Procédure prud’homale : une réforme utile mais incomplète
5 mars 2015
Le projet de loi Macron prévoit une réforme de la procédure prud’homale. L’objectif est notamment de raccourcir des délais souvent trop longs et d’améliorer la qualité des jugements afin de les rendre plus prévisibles. Il est à craindre que les mesures proposées ne soient pas assez efficaces.
Une procédure actuelle trop lente à l’issue trop incertaine
La procédure prud’homale dans sa forme actuelle se déroule, dans la plupart des cas, en deux ou trois étapes avec une première audience devant le bureau de conciliation (composé d’un conseiller prud’homal employeur et d’un conseiller salarié), une deuxième devant le bureau de jugement (composé de deux conseillers employeurs et de deux conseillers salariés) et, parfois, une troisième audience devant un juge professionnel chargé de les départager.
Cette procédure fait l’objet de nombreuses critiques portant essentiellement sur sa lenteur.
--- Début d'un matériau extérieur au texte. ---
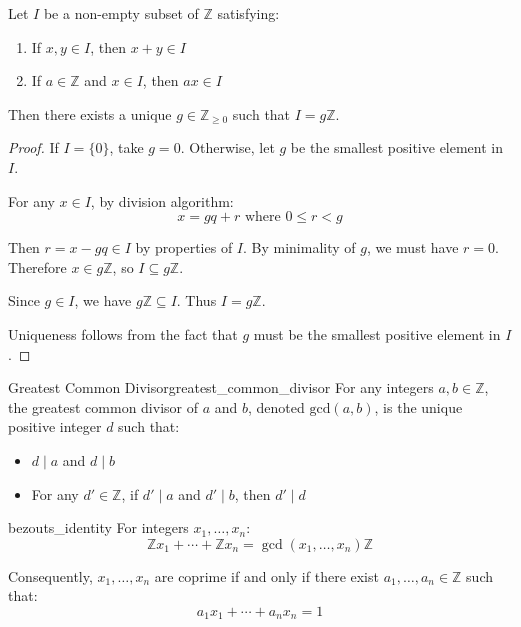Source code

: \begin{lemma}
  Let $I$ be a non-empty subset of $\mathbb{Z}$ satisfying:
  \begin{enumerate}
    \item If $x,y \in I$, then $x + y \in I$
    \item If $a \in \mathbb{Z}$ and $x \in I$, then $ax \in I$
  \end{enumerate}
  Then there exists a unique $g \in \mathbb{Z}_{\geq 0}$ such that $I = g\mathbb{Z}$.
\end{lemma}

\begin{proof}
  If $I = \{0\}$, take $g = 0$. Otherwise, let $g$ be the smallest positive element in $I$.

  For any $x \in I$, by division algorithm:
  \[
    x = gq + r \text{ where } 0 \leq r < g
  \]

  Then $r = x - gq \in I$ by properties of $I$. By minimality of $g$, we must have $r = 0$.
  Therefore $x \in g\mathbb{Z}$, so $I \subseteq g\mathbb{Z}$.

  Since $g \in I$, we have $g\mathbb{Z} \subseteq I$. Thus $I = g\mathbb{Z}$.

  Uniqueness follows from the fact that $g$ must be the smallest positive element in $I$.
\end{proof}

\begin{definition}{Greatest Common Divisor}{greatest_common_divisor}
  For any integers $a,b \in \mathbb{Z}$, the greatest common divisor of $a$ and $b$, denoted $\text{gcd}(a,b)$, is the unique positive integer $d$ such that:
  \begin{itemize}
    \item $d \mid a$ and $d \mid b$
    \item For any $d' \in \mathbb{Z}$, if $d' \mid a$ and $d' \mid b$, then $d' \mid d$
  \end{itemize}
\end{definition}

\begin{proposition}{bezouts_identity}
  For integers $x_1,\ldots,x_n$:
  \[
    \mathbb{Z}x_1 + \cdots + \mathbb{Z}x_n = \gcd(x_1,\ldots,x_n)\mathbb{Z}
  \]

  Consequently, $x_1,\ldots,x_n$ are coprime if and only if there exist $a_1,\ldots,a_n \in \mathbb{Z}$ such that:
  \[
    a_1x_1 + \cdots + a_nx_n = 1
  \]
\end{proposition}


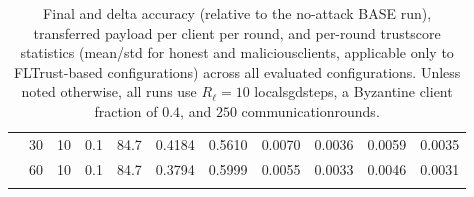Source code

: \documentclass[11pt,twocolumn,a4paper,DIV=calc,parskip=half]{scrartcl}
\begin{document}
\begin{longtable}{@{}l c c c c c c c c c c@{}}
	& 30 & 10 & 0.1 & 84.7 & 0.4184 & 0.5610 & 0.0070 & 0.0036 & 0.0059 & 0.0035 \\
	& 60 & 10 & 0.1 & 84.7 & 0.3794 & 0.5999 & 0.0055 & 0.0033 & 0.0046 & 0.0031 \\
	\caption{Final and delta accuracy (relative to the no-attack BASE run), transferred payload per client per round, and per-round \gls{trustscore} statistics (mean/std for honest and \glspl{maliciousclient}, applicable only to FLTrust-based configurations) across all evaluated configurations. Unless noted otherwise, all runs use $R_\ell=10$ \glspl{localsgdstep}, a Byzantine client fraction of $0.4$, and $250$ \glspl{communicationround}.}
	\label{tab:accuracy-summary_exp3}
\end{longtable}
\end{document}
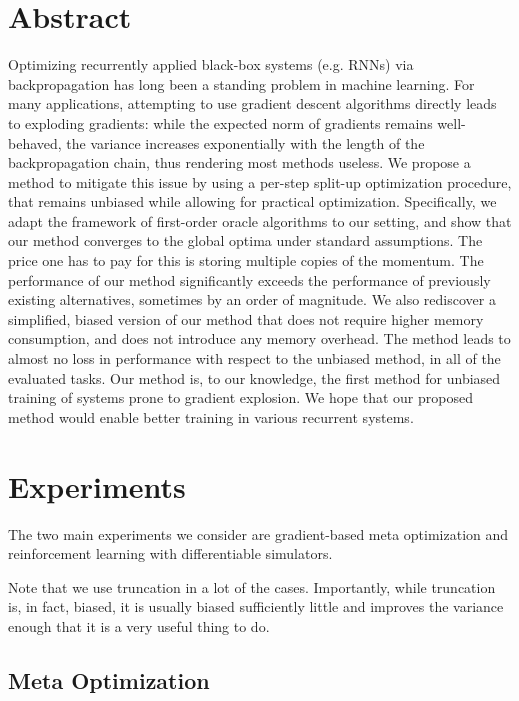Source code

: \documentclass{article}
\begin{document}
\section{Abstract}

Optimizing recurrently applied black-box systems (e.g. RNNs) via backpropagation has long been a standing problem in machine learning. 
For many applications, attempting to use gradient descent algorithms directly leads to exploding gradients: while the expected norm of gradients remains well-behaved, the variance increases exponentially with the length of the backpropagation chain, thus rendering most methods useless.
We propose a method to mitigate this issue by using a per-step split-up optimization procedure, that remains unbiased while allowing for practical optimization.
Specifically, we adapt the framework of first-order oracle algorithms to our setting, and show that our method converges to the global optima under standard assumptions. The price one has to pay for this is storing multiple copies of the momentum.
The performance of our method significantly exceeds the performance of previously existing alternatives, sometimes by an order of magnitude.
We also rediscover a simplified, biased version of our method that does not require higher memory consumption, and does not introduce any memory overhead. The method leads to almost no loss in performance with respect to the unbiased method, in all of the evaluated tasks.
Our method is, to our knowledge, the first method for unbiased training of systems prone to gradient explosion.
We hope that our proposed method would enable better training in various recurrent systems.


\section{Experiments}

The two main experiments we consider are gradient-based meta optimization and reinforcement learning with differentiable simulators.

Note that we use truncation in a lot of the cases. Importantly, while truncation is, in fact, biased, it is usually biased sufficiently little and improves the variance enough that it is a very useful thing to do.

\subsection{Meta Optimization}
\end{document}

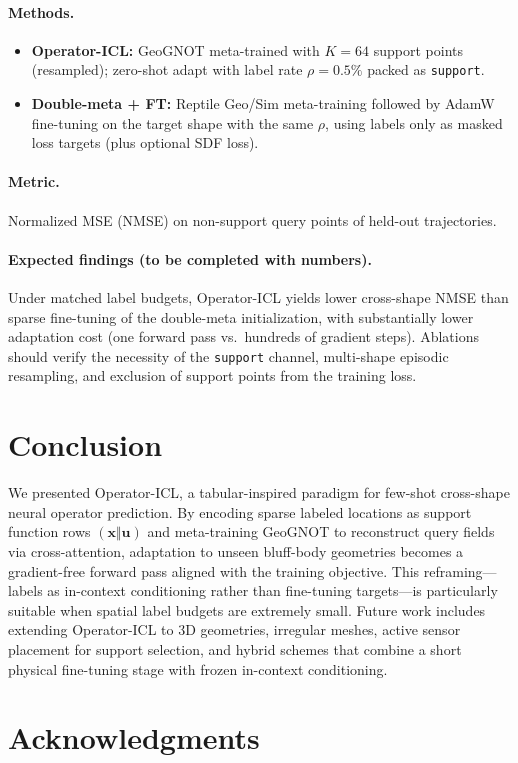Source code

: \documentclass[11pt,a4paper]{article}
\begin{document}
\paragraph{Methods.}
\begin{itemize}[leftmargin=1.2em]
    \item \textbf{Operator-ICL:} GeoGNOT meta-trained with $K{=}64$ support points (resampled); zero-shot adapt with label rate $\rho{=}0.5\%$ packed as \texttt{support}.
    \item \textbf{Double-meta + FT:} Reptile Geo/Sim meta-training followed by AdamW fine-tuning on the target shape with the same $\rho$, using labels only as masked loss targets (plus optional SDF loss).
\end{itemize}

\paragraph{Metric.}
Normalized MSE (NMSE) on non-support query points of held-out trajectories.

\paragraph{Expected findings (to be completed with numbers).}
Under matched label budgets, Operator-ICL yields lower cross-shape NMSE than sparse fine-tuning of the double-meta initialization, with substantially lower adaptation cost (one forward pass vs.\ hundreds of gradient steps).
Ablations should verify the necessity of the \texttt{support} channel, multi-shape episodic resampling, and exclusion of support points from the training loss.

\section{Conclusion}
\label{sec:conclusion}

We presented Operator-ICL, a tabular-inspired paradigm for few-shot cross-shape neural operator prediction.
By encoding sparse labeled locations as support function rows $(\mathbf{x}\Vert\mathbf{u})$ and meta-training GeoGNOT to reconstruct query fields via cross-attention, adaptation to unseen bluff-body geometries becomes a gradient-free forward pass aligned with the training objective.
This reframing---labels as in-context conditioning rather than fine-tuning targets---is particularly suitable when spatial label budgets are extremely small.
Future work includes extending Operator-ICL to 3D geometries, irregular meshes, active sensor placement for support selection, and hybrid schemes that combine a short physical fine-tuning stage with frozen in-context conditioning.

\section*{Acknowledgments}



\end{document}
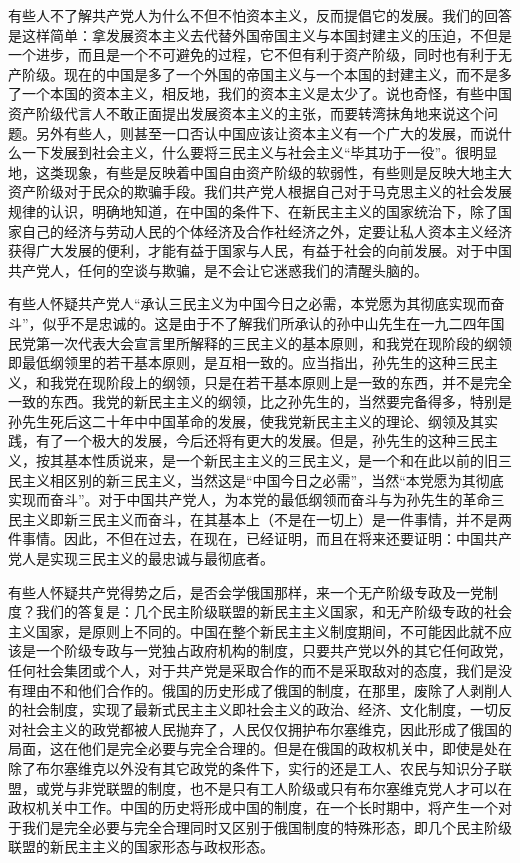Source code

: 有些人不了解共产党人为什么不但不怕资本主义，反而提倡它的发展。我们的回答是这样简单：拿发展资本主义去代替外国帝国主义与本国封建主义的压迫，不但是一个进步，而且是一个不可避免的过程，它不但有利于资产阶级，同时也有利于无产阶级。现在的中国是多了一个外国的帝国主义与一个本国的封建主义，而不是多了一个本国的资本主义，相反地，我们的资本主义是太少了。说也奇怪，有些中国资产阶级代言人不敢正面提出发展资本主义的主张，而要转湾抹角地来说这个问题。另外有些人，则甚至一口否认中国应该让资本主义有一个广大的发展，而说什么一下发展到社会主义，什么要将三民主义与社会主义“毕其功于一役”。很明显地，这类现象，有些是反映着中国自由资产阶级的软弱性，有些则是反映大地主大资产阶级对于民众的欺骗手段。我们共产党人根据自己对于马克思主义的社会发展规律的认识，明确地知道，在中国的条件下、在新民主主义的国家统治下，除了国家自己的经济与劳动人民的个体经济及合作社经济之外，定要让私人资本主义经济获得广大发展的便利，才能有益于国家与人民，有益于社会的向前发展。对于中国共产党人，任何的空谈与欺骗，是不会让它迷惑我们的清醒头脑的。

有些人怀疑共产党人“承认三民主义为中国今日之必需，本党愿为其彻底实现而奋斗”，似乎不是忠诚的。这是由于不了解我们所承认的孙中山先生在一九二四年国民党第一次代表大会宣言里所解释的三民主义的基本原则，和我党在现阶段的纲领即最低纲领里的若干基本原则，是互相一致的。应当指出，孙先生的这种三民主义，和我党在现阶段上的纲领，只是在若干基本原则上是一致的东西，并不是完全一致的东西。我党的新民主主义的纲领，比之孙先生的，当然要完备得多，特别是孙先生死后这二十年中中国革命的发展，使我党新民主主义的理论、纲领及其实践，有了一个极大的发展，今后还将有更大的发展。但是，孙先生的这种三民主义，按其基本性质说来，是一个新民主主义的三民主义，是一个和在此以前的旧三民主义相区别的新三民主义，当然这是“中国今日之必需”，当然“本党愿为其彻底实现而奋斗”。对于中国共产党人，为本党的最低纲领而奋斗与为孙先生的革命三民主义即新三民主义而奋斗，在其基本上（不是在一切上）是一件事情，并不是两件事情。因此，不但在过去，在现在，已经证明，而且在将来还要证明：中国共产党人是实现三民主义的最忠诚与最彻底者。

有些人怀疑共产党得势之后，是否会学俄国那样，来一个无产阶级专政及一党制度？我们的答复是：几个民主阶级联盟的新民主主义国家，和无产阶级专政的社会主义国家，是原则上不同的。中国在整个新民主主义制度期间，不可能因此就不应该是一个阶级专政与一党独占政府机构的制度，只要共产党以外的其它任何政党，任何社会集团或个人，对于共产党是采取合作的而不是采取敌对的态度，我们是没有理由不和他们合作的。俄国的历史形成了俄国的制度，在那里，废除了人剥削人的社会制度，实现了最新式民主主义即社会主义的政治、经济、文化制度，一切反对社会主义的政党都被人民抛弃了，人民仅仅拥护布尔塞维克，因此形成了俄国的局面，这在他们是完全必要与完全合理的。但是在俄国的政权机关中，即使是处在除了布尔塞维克以外没有其它政党的条件下，实行的还是工人、农民与知识分子联盟，或党与非党联盟的制度，也不是只有工人阶级或只有布尔塞维克党人才可以在政权机关中工作。中国的历史将形成中国的制度，在一个长时期中，将产生一个对于我们是完全必要与完全合理同时又区别于俄国制度的特殊形态，即几个民主阶级联盟的新民主主义的国家形态与政权形态。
En effet l’audience devant le bureau de conciliation est bien souvent inutile, le taux de conciliation y étant très faible, alors que le délai entre l’audience de conciliation et celle de jugement est souvent très long (plusieurs mois voire plusieurs années devant certains conseils de prud’hommes d’Ile de France). Le délai entre l’audience de jugement et celle de départage peut également être important.
En outre et en l’absence de mise en état obligatoire, les délais de communication de pièces ne sont pas toujours respectés, ce qui occasionne également des reports au détriment des parties.
Certaines critiques portent également sur la qualité et l’imprévisibilité des jugements rendus par des conseillers prud’homaux qui ne sont pas des professionnels du droit et qui manquent parfois d’objectivité et d’impartialité.
La réforme en cours de discussion ne résoudrait que certaines de ces difficultés.
Possibilité d’une procédure accélérée
En vertu du projet de loi Macron, les parties pourraient, lors du bureau de conciliation (rebaptisé bureau de conciliation et d’orientation) et s’agissant des litiges portant sur des licenciements ou résiliations judiciaires (l’essentiel des litiges), se mettre d’accord sur une procédure accélérée devant une formation restreinte de jugement qui statuerait dans le délai de trois mois.
Ce délai risque toutefois d’être difficile à tenir en l’absence d’une mise en état stricte et obligatoire de sorte que la mesure pourrait ne pas être aussi efficace que voulu.
Recours accru au juge professionnel
Le bureau de conciliation pourrait aussi, si les parties le demandaient ou si la nature du litige le justifiait, renvoyer les parties directement devant une formation de jugement présidée par un juge professionnel.
Cette possibilité qui, dans la dernière version du projet de loi supposerait un accord entre les conseillers employeur et salarié lors du bureau de conciliation, est critiquée par les syndicats car portant atteinte au paritarisme de la juridiction. Il est vrai que la force de la juridiction prud’homale repose sur des juges issus de l’entreprise qu’ils connaissent parfaitement et dont les jugements, certes imparfaits juridiquement, sont souvent remplis de bon sens. De plus, il existe un équilibre entre les conseillers employeurs et les conseillers salariés qui, en présence d’un juge professionnel, est rompu, pas assez souvent au bénéfice des entreprises…
L’efficacité de cette mesure dépendrait par ailleurs de la disponibilité des juges professionnels pour assurer ces audiences dont le nombre pourrait être croissant.
Des conseillers prud’homaux mieux formés et plus responsables
S’agissant des conseillers prud’homaux, leur compétence juridique serait améliorée par l’instauration de formations plus complètes et leur impartialité serait surveillée avec l’instauration d’une commission nationale de discipline.
Des jugements moins imprévisibles
L’imprévisibilité des jugements pourrait enfin être atténuée par la référence à un barème de condamnations, toutefois facultatif en l’état du projet de loi.
La réforme comporte donc, dans sa version actuelle, certaines améliorations. L’efficacité des mesures proposées est toutefois très fragile et incertaine.
Auteur
Laurent Kaspereit, avocat spécialisé en matière de contentieux social devant toute juridiction.